Geological map of the study area, showing the locations of coal mines (modified after Hussain 1995)

Geological setting

The study area lies in the northern and southern blocks of the Attock-Cherat Range in the Nowshera District (Hussain et al. 1989; Fig. 1). The tectonic zonation of Himalaya suggests that Attock-Cherat Range is part of the hill ranges and comprises northern portion of the axial belt. The overall stratigraphic framework in the study area outcrops from Precambrian Manki Formation to the Quaternary alluvial fan/lacustrine/loess/stream channel deposits, with fourteen recognizable formations and a unit of undifferentiated Cretaceous succession. The Paleocene succession is comprised of Hangu Formation, Lockhart Limestone and Patala Formation according to the stratigraphic order (Figs. 1 and 2). On the basis of different diagnostic features, Shah (2001) mentioned five distinct lithofacies within the Hangu Formation, namely laterite/bauxite lithofacies, cross-bedded sandstone lithofacies, bioclastic limestone lithofacies, coal, carbonaceous shale lithofacies and bioturbated sandstone lithofacies. While working with the samples it was established that Shah’s classification was not fully applicable on the samples taken in this study, therefore, in the current study, following major lithological units have been recognized in the Hangu Formation: upper laterite unit, coal and coaly shale unit, bioclastic limestone and interbedded shale unit, middle laterite and bauxite unit, greenish sandstone unit and lower laterite unit (Fig. 2).

Fig. 2
figure 2

Lithological log showing stratigraphy of the study area (modified after Hussain et al. 1989; Hussain 1995; Shah 2001)

Coal is present in the form of lenses, stringers and lenticular beds having powdery dust like black coal with dark coaly shale and clayey material at the top and base of the coal seam having layers of sulfur with pyrite nodules and calcitic veins. This unit is equivalent to the coal, carbonaceous shale lithofacies of Shah (2001).
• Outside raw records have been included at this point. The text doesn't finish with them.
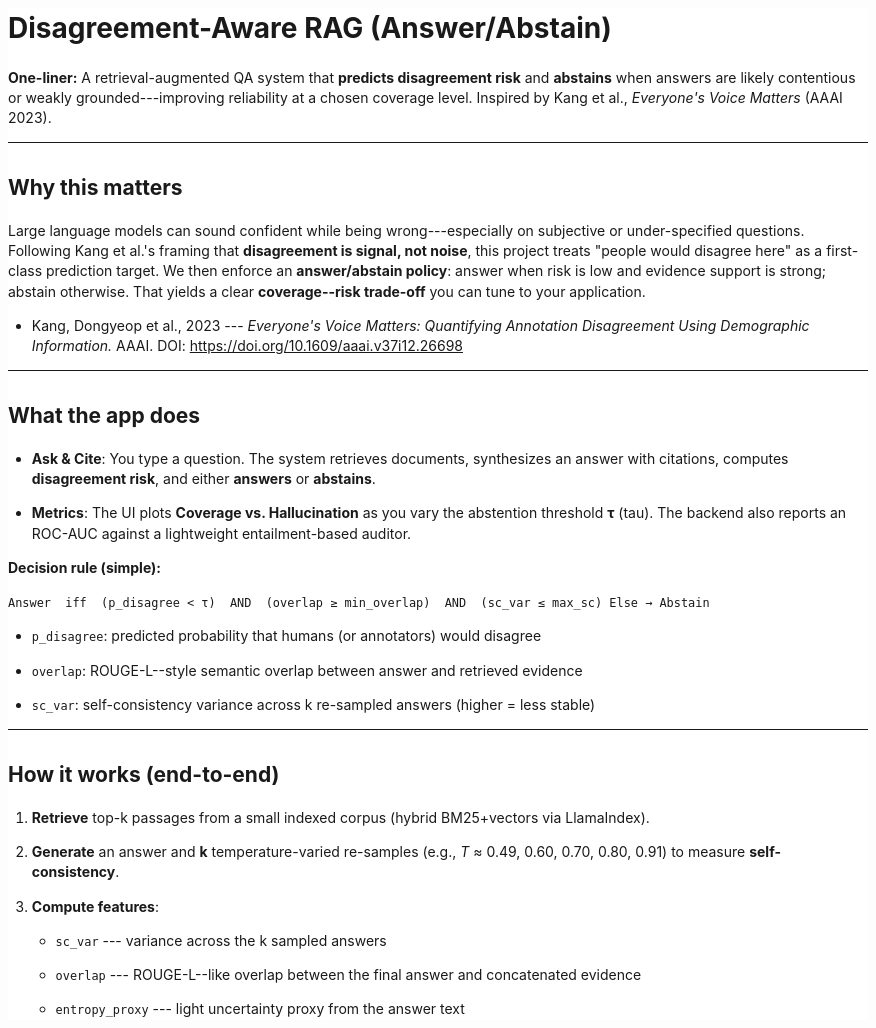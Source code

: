 Disagreement-Aware RAG (Answer/Abstain)
=======================================

**One-liner:** A retrieval-augmented QA system that **predicts disagreement risk** and **abstains** when answers are likely contentious or weakly grounded---improving reliability at a chosen coverage level. Inspired by Kang et al., *Everyone's Voice Matters* (AAAI 2023).

* * * * *

Why this matters
----------------

Large language models can sound confident while being wrong---especially on subjective or under-specified questions. Following Kang et al.'s framing that **disagreement is signal, not noise**, this project treats "people would disagree here" as a first-class prediction target. We then enforce an **answer/abstain policy**: answer when risk is low and evidence support is strong; abstain otherwise. That yields a clear **coverage--risk trade-off** you can tune to your application.

-   Kang, Dongyeop et al., 2023 --- *Everyone's Voice Matters: Quantifying Annotation Disagreement Using Demographic Information.* AAAI. DOI: <https://doi.org/10.1609/aaai.v37i12.26698>

* * * * *

What the app does
-----------------

-   **Ask & Cite**: You type a question. The system retrieves documents, synthesizes an answer with citations, computes **disagreement risk**, and either **answers** or **abstains**.

-   **Metrics**: The UI plots **Coverage vs. Hallucination** as you vary the abstention threshold **τ** (tau). The backend also reports an ROC-AUC against a lightweight entailment-based auditor.

**Decision rule (simple):**

`Answer  iff  (p_disagree < τ)  AND  (overlap ≥ min_overlap)  AND  (sc_var ≤ max_sc)
Else → Abstain`

-   `p_disagree`: predicted probability that humans (or annotators) would disagree

-   `overlap`: ROUGE-L--style semantic overlap between answer and retrieved evidence

-   `sc_var`: self-consistency variance across k re-sampled answers (higher = less stable)

* * * * *

How it works (end-to-end)
-------------------------

1.  **Retrieve** top-k passages from a small indexed corpus (hybrid BM25+vectors via LlamaIndex).

2.  **Generate** an answer and **k** temperature-varied re-samples (e.g., *T* ≈ 0.49, 0.60, 0.70, 0.80, 0.91) to measure **self-consistency**.

3.  **Compute features**:

    -   `sc_var` --- variance across the k sampled answers

    -   `overlap` --- ROUGE-L--like overlap between the final answer and concatenated evidence

    -   `entropy_proxy` --- light uncertainty proxy from the answer text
The thickness of the coal seam in the Cherat area was measured between 1 and 1.5 m; however, at places it bulged out to 3 m, thinning to even a few centimeters at other sites. The area has undergone severe tectonic deformation, and the thickness of the coal seam varies through the area, having no uniform structure and not confined to one place. At some locations in the study area, the coal bulges out into a thick deposit, yet at others it pinches out into thin stringers. The powder form, more or less, is present inside or around the seam throughout the area. Coal seam is associated with coaly shale, dark carbonaceous shale with clay material, sulfur veins and pyrite nodules.

Methods and results

The channel sampling technique was used to collect the specimens. Out of the total 25 pits mined in the Hangu Formation, only ten were in working condition, and the rest were abandoned or collapsed (Fig. 1). A sum of ten samples was acquired for geochemical analysis from the mine face in two forms, either as intact rock specimens or in powdered form from five mining areas including Bakhtai (BK), Dag Ismail Khel (DG), Jabba Khattak (JB), Shahkot Bala (ST) and Shekhai (SK). Each sample was packed in polythene bags and marked with appropriate sample number and locality name.

Geochemical analysis

Ten samples were short listed for the geochemical analysis on the basis of visual inspection. The samples were crushed and ground by vibrating cup mill Pulveritte 9 FRITSCH, Germany, at the Gemology Laboratory of the NCE in Geology, University of Peshawar, to make powder of 200 mesh size for analysis.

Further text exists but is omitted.